## [PROBLEM TO SOLVE]
Return the records as they stand. No picture is to be included.

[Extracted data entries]
-- Opening Marker --
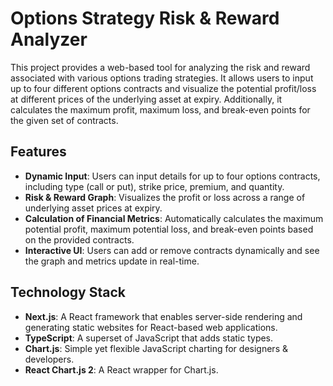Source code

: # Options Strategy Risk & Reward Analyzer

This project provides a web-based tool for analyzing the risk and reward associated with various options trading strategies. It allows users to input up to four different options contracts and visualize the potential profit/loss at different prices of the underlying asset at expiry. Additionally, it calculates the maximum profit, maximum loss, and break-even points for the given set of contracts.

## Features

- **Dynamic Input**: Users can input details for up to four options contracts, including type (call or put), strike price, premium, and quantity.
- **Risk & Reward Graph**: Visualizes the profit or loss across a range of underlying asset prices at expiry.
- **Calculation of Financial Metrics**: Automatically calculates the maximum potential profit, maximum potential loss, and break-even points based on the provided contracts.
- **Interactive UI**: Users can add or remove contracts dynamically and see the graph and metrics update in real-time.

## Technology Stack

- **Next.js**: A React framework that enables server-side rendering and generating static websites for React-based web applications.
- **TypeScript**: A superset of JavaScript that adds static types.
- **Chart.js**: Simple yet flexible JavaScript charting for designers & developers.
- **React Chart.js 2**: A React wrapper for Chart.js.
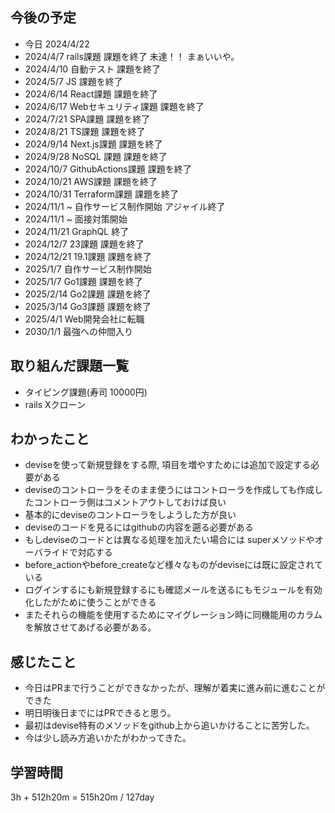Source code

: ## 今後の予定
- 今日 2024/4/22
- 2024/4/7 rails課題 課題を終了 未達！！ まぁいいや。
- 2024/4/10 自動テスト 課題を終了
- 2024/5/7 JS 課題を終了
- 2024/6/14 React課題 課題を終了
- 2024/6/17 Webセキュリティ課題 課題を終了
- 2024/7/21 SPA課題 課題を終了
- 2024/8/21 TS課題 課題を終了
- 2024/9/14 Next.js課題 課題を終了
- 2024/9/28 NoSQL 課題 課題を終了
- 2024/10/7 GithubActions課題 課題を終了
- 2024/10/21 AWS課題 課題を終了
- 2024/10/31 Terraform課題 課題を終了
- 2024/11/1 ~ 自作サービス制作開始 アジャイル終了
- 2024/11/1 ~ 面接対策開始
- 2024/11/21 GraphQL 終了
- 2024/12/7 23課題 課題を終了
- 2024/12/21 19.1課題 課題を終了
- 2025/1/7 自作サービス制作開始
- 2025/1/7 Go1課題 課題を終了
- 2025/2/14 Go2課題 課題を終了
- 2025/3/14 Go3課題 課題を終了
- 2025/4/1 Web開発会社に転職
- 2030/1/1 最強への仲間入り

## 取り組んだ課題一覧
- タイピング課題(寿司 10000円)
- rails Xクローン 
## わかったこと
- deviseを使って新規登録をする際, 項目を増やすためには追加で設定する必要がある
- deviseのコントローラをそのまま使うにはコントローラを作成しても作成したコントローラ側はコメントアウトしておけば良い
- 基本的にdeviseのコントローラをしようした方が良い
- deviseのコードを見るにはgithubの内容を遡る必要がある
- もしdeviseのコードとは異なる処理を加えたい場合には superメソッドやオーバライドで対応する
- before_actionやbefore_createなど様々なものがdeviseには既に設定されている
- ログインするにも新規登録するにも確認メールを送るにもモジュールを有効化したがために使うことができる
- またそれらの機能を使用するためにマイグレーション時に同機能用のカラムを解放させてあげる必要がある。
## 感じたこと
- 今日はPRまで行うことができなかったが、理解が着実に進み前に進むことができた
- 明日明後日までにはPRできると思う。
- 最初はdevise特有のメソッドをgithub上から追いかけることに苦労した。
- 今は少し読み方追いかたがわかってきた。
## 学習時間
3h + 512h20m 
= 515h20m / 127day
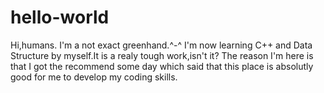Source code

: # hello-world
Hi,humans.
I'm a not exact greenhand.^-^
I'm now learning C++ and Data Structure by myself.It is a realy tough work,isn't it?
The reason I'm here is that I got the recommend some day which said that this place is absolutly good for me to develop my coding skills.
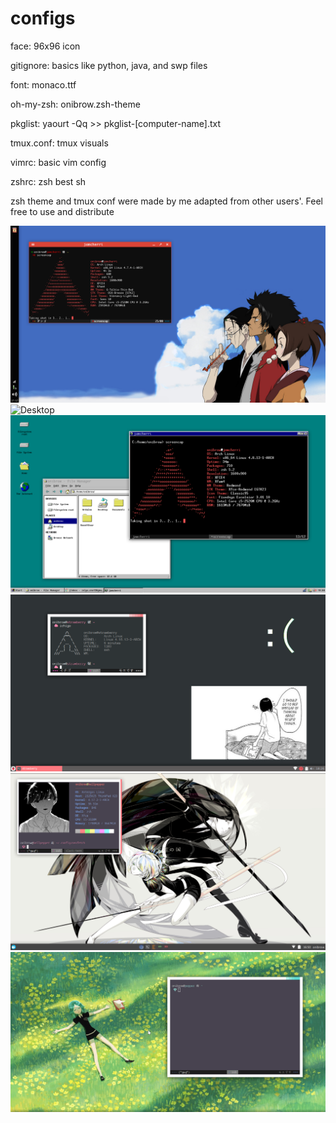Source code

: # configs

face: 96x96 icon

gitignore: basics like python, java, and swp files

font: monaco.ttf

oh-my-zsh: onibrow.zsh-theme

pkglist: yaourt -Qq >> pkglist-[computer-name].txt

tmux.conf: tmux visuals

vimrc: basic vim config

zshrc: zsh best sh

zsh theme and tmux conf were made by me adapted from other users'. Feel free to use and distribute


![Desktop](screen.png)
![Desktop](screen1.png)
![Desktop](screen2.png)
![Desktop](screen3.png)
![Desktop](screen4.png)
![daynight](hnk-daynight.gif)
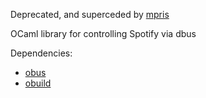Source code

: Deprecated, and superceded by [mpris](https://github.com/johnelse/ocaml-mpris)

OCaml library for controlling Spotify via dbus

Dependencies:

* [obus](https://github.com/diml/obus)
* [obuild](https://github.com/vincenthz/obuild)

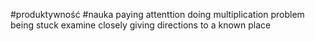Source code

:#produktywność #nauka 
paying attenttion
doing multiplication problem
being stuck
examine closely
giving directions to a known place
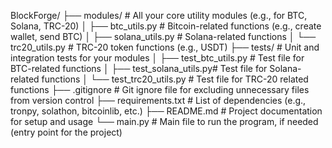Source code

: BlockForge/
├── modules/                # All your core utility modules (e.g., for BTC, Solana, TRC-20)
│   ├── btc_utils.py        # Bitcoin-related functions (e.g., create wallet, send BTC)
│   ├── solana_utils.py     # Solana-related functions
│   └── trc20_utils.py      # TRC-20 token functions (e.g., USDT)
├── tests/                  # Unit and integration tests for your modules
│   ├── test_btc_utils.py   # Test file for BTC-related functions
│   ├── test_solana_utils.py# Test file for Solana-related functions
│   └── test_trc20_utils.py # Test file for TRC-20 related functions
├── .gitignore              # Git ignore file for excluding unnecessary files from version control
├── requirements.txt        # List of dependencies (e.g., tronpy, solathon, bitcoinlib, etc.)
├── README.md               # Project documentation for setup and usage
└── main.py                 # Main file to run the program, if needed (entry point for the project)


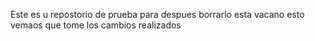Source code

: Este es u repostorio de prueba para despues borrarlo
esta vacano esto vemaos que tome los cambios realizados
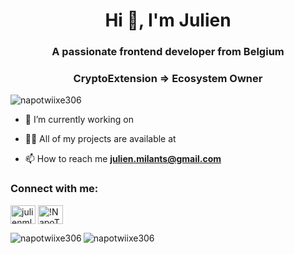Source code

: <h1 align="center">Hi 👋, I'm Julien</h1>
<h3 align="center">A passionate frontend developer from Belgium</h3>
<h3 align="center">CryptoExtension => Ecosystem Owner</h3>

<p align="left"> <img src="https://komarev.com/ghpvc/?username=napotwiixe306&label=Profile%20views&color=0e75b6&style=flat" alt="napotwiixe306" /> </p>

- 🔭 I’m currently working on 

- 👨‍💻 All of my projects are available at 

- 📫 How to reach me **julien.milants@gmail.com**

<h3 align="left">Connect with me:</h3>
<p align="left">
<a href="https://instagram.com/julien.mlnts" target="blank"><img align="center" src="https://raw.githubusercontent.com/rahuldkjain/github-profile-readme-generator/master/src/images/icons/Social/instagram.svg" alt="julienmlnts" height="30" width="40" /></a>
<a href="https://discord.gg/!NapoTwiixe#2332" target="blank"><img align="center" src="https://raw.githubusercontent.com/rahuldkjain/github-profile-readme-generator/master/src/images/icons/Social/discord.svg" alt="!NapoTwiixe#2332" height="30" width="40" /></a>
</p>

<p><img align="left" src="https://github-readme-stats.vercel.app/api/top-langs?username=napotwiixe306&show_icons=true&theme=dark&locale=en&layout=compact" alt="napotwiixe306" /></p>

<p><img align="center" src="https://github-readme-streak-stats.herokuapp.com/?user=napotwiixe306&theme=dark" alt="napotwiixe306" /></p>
-- Closing Marker --
## [FINISHED EXERCISE]
Source code

: # Options Strategy Risk & Reward Analyzer

This project provides a web-based tool for analyzing the risk and reward associated with various options trading strategies. It allows users to input up to four different options contracts and visualize the potential profit/loss at different prices of the underlying asset at expiry. Additionally, it calculates the maximum profit, maximum loss, and break-even points for the given set of contracts.

## Features

- **Dynamic Input**: Users can input details for up to four options contracts, including type (call or put), strike price, premium, and quantity.
- **Risk & Reward Graph**: Visualizes the profit or loss across a range of underlying asset prices at expiry.
- **Calculation of Financial Metrics**: Automatically calculates the maximum potential profit, maximum potential loss, and break-even points based on the provided contracts.
- **Interactive UI**: Users can add or remove contracts dynamically and see the graph and metrics update in real-time.

## Technology Stack

- **Next.js**: A React framework that enables server-side rendering and generating static websites for React-based web applications.
- **TypeScript**: A superset of JavaScript that adds static types.
- **Chart.js**: Simple yet flexible JavaScript charting for designers & developers.
- **React Chart.js 2**: A React wrapper for Chart.js.
Source code

: ## 今後の予定
- 今日 2024/4/22
- 2024/4/7 rails課題 課題を終了 未達！！ まぁいいや。
- 2024/4/10 自動テスト 課題を終了
- 2024/5/7 JS 課題を終了
- 2024/6/14 React課題 課題を終了
- 2024/6/17 Webセキュリティ課題 課題を終了
- 2024/7/21 SPA課題 課題を終了
- 2024/8/21 TS課題 課題を終了
- 2024/9/14 Next.js課題 課題を終了
- 2024/9/28 NoSQL 課題 課題を終了
- 2024/10/7 GithubActions課題 課題を終了
- 2024/10/21 AWS課題 課題を終了
- 2024/10/31 Terraform課題 課題を終了
- 2024/11/1 ~ 自作サービス制作開始 アジャイル終了
- 2024/11/1 ~ 面接対策開始
- 2024/11/21 GraphQL 終了
- 2024/12/7 23課題 課題を終了
- 2024/12/21 19.1課題 課題を終了
- 2025/1/7 自作サービス制作開始
- 2025/1/7 Go1課題 課題を終了
- 2025/2/14 Go2課題 課題を終了
- 2025/3/14 Go3課題 課題を終了
- 2025/4/1 Web開発会社に転職
- 2030/1/1 最強への仲間入り

## 取り組んだ課題一覧
- タイピング課題(寿司 10000円)
- rails Xクローン 
## わかったこと
- deviseを使って新規登録をする際, 項目を増やすためには追加で設定する必要がある
- deviseのコントローラをそのまま使うにはコントローラを作成しても作成したコントローラ側はコメントアウトしておけば良い
- 基本的にdeviseのコントローラをしようした方が良い
- deviseのコードを見るにはgithubの内容を遡る必要がある
- もしdeviseのコードとは異なる処理を加えたい場合には superメソッドやオーバライドで対応する
- before_actionやbefore_createなど様々なものがdeviseには既に設定されている
- ログインするにも新規登録するにも確認メールを送るにもモジュールを有効化したがために使うことができる
- またそれらの機能を使用するためにマイグレーション時に同機能用のカラムを解放させてあげる必要がある。
## 感じたこと
- 今日はPRまで行うことができなかったが、理解が着実に進み前に進むことができた
- 明日明後日までにはPRできると思う。
- 最初はdevise特有のメソッドをgithub上から追いかけることに苦労した。
- 今は少し読み方追いかたがわかってきた。
## 学習時間
3h + 512h20m 
= 515h20m / 127day
Source code

: # hello-world
Hi,humans.
I'm a not exact greenhand.^-^
I'm now learning C++ and Data Structure by myself.It is a realy tough work,isn't it?
The reason I'm here is that I got the recommend some day which said that this place is absolutly good for me to develop my coding skills.
Source code

: # configs

face: 96x96 icon

gitignore: basics like python, java, and swp files

font: monaco.ttf

oh-my-zsh: onibrow.zsh-theme

pkglist: yaourt -Qq >> pkglist-[computer-name].txt

tmux.conf: tmux visuals

vimrc: basic vim config

zshrc: zsh best sh

zsh theme and tmux conf were made by me adapted from other users'. Feel free to use and distribute


![Desktop](screen.png)
![Desktop](screen1.png)
![Desktop](screen2.png)
![Desktop](screen3.png)
![Desktop](screen4.png)
![daynight](hnk-daynight.gif)
Source code

: Deprecated, and superceded by [mpris](https://github.com/johnelse/ocaml-mpris)

OCaml library for controlling Spotify via dbus

Dependencies:

* [obus](https://github.com/diml/obus)
* [obuild](https://github.com/vincenthz/obuild)

Source code

:#produktywność #nauka 
paying attenttion
doing multiplication problem
being stuck
examine closely
giving directions to a known place
Source code

: BlockForge/
├── modules/                # All your core utility modules (e.g., for BTC, Solana, TRC-20)
│   ├── btc_utils.py        # Bitcoin-related functions (e.g., create wallet, send BTC)
│   ├── solana_utils.py     # Solana-related functions
│   └── trc20_utils.py      # TRC-20 token functions (e.g., USDT)
├── tests/                  # Unit and integration tests for your modules
│   ├── test_btc_utils.py   # Test file for BTC-related functions
│   ├── test_solana_utils.py# Test file for Solana-related functions
│   └── test_trc20_utils.py # Test file for TRC-20 related functions
├── .gitignore              # Git ignore file for excluding unnecessary files from version control
├── requirements.txt        # List of dependencies (e.g., tronpy, solathon, bitcoinlib, etc.)
├── README.md               # Project documentation for setup and usage
└── main.py                 # Main file to run the program, if needed (entry point for the project)


Source code

: Este es u repostorio de prueba para despues borrarlo
esta vacano esto vemaos que tome los cambios realizados
Source code

: <h1 align="center">Hi 👋, I'm Julien</h1>
<h3 align="center">A passionate frontend developer from Belgium</h3>
<h3 align="center">CryptoExtension => Ecosystem Owner</h3>

<p align="left"> <img src="https://komarev.com/ghpvc/?username=napotwiixe306&label=Profile%20views&color=0e75b6&style=flat" alt="napotwiixe306" /> </p>

- 🔭 I’m currently working on 

- 👨‍💻 All of my projects are available at 

- 📫 How to reach me **julien.milants@gmail.com**

<h3 align="left">Connect with me:</h3>
<p align="left">
<a href="https://instagram.com/julien.mlnts" target="blank"><img align="center" src="https://raw.githubusercontent.com/rahuldkjain/github-profile-readme-generator/master/src/images/icons/Social/instagram.svg" alt="julienmlnts" height="30" width="40" /></a>
<a href="https://discord.gg/!NapoTwiixe#2332" target="blank"><img align="center" src="https://raw.githubusercontent.com/rahuldkjain/github-profile-readme-generator/master/src/images/icons/Social/discord.svg" alt="!NapoTwiixe#2332" height="30" width="40" /></a>
</p>

<p><img align="left" src="https://github-readme-stats.vercel.app/api/top-langs?username=napotwiixe306&show_icons=true&theme=dark&locale=en&layout=compact" alt="napotwiixe306" /></p>

<p><img align="center" src="https://github-readme-streak-stats.herokuapp.com/?user=napotwiixe306&theme=dark" alt="napotwiixe306" /></p>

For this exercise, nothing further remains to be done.